Oscar Wilde en Buenos Aires, hoy
En el riquísimo repertorio del teatro inglés, hay dos escenas de comedia que no cesan de regocijar a los espectadores, a través de los años y de los siglos, porque una de ellas fue escrita a fines del XVI (se supone que en 1594): es "La tragedia de Píramo y Tisbe", representada por los rústicos en las bodas de Teseo e Hipólita, en "Sueño de una noche de verano". Una parodia de irresistible comicidad, capaz de arrancar carcajadas en cada versión.
La otra escena inmortal pertenece a "The Importance of Being Ernest" (1895) y es el feroz interrogatorio de lady Bracknell al festejante de su hija, el joven Gresford, cuya identidad dudosa (hallado dentro de un bolso, en una terminal de ferrocarril, por un acaudalado filántropo que lo crió y le dio como apellido el nombre de la localidad a la que se dirigía) es el eje de esta comedia encantadora. Allí Wilde desnuda, bajo el disfraz de la sátira, las hipocresías y los prejuicios de la clase alta de su tiempo, que no tardó en vengarse cruelmente de semejante insolencia. El diálogo de la tía Augusta con el atribulado pretendiente sigue brillando y fascinando a los públicos de todo el mundo, como puede comprobarlo el espectador local que se asome a El Ombligo de la Luna y asista a una notable versión argentinizada de "La importancia...", ya merecidamente elogiada en estas páginas.
La traducción del título plantea siempre dificultades en otros idiomas, porque Wilde juega con el nombre propio, Ernest, y el adjetivo "earnest", que suena casi igual y que califica a una persona responsable, ordenada, diligente, con nobles aspiraciones y conducta decorosa. No es fácil encontrar nombres propios más o menos equivalentes: en francés se recurre a "constant"; en español, aparte del acostumbrado y anodino "La importancia de llamarse Ernesto", suele utilizarse "severo". Y ahora aparece Hugo Halbrich, director, traductor y adaptador del espectáculo, con un muy sensato "La importancia de ser Franco". No está mal.
Tampoco está nada mal el traslado de Londres a la Recoleta y del retiro campestre de Shropshire a San Antonio de Areco, hoy.
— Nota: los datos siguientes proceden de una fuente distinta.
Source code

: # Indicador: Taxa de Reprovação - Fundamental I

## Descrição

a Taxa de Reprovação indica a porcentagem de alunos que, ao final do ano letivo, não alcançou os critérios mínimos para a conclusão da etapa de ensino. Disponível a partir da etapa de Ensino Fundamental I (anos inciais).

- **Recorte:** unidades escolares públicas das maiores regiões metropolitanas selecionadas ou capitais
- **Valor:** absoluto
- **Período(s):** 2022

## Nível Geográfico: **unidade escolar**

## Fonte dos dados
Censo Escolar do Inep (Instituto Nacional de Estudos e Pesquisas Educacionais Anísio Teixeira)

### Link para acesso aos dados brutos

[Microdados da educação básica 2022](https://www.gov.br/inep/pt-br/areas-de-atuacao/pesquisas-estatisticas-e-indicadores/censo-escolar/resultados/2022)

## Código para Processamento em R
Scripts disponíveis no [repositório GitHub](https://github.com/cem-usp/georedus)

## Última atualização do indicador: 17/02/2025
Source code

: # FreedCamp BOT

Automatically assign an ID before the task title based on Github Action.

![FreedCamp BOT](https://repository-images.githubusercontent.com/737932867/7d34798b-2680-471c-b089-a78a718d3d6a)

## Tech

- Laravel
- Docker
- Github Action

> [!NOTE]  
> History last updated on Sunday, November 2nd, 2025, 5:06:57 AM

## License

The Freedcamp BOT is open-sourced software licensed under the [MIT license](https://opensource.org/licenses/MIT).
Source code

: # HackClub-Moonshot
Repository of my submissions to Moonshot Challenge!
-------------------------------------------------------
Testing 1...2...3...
El diálogo se desliza fácilmente; el artificio apenas se advierte (de todas maneras, en el original todo es tan artificioso y divertido, que sería un mal menor) y, sin duda, Halbrich conoce muy bien el lenguaje de la clase alta porteña y sus costumbres. Cuenta, eso sí, con una extraordinaria actriz como la tía Augusta, Cristina Dramisino, quien recrea con brío a ese formidable personaje, uno de los más codiciados y agradecidos de la comedia, en cualquier idioma y época.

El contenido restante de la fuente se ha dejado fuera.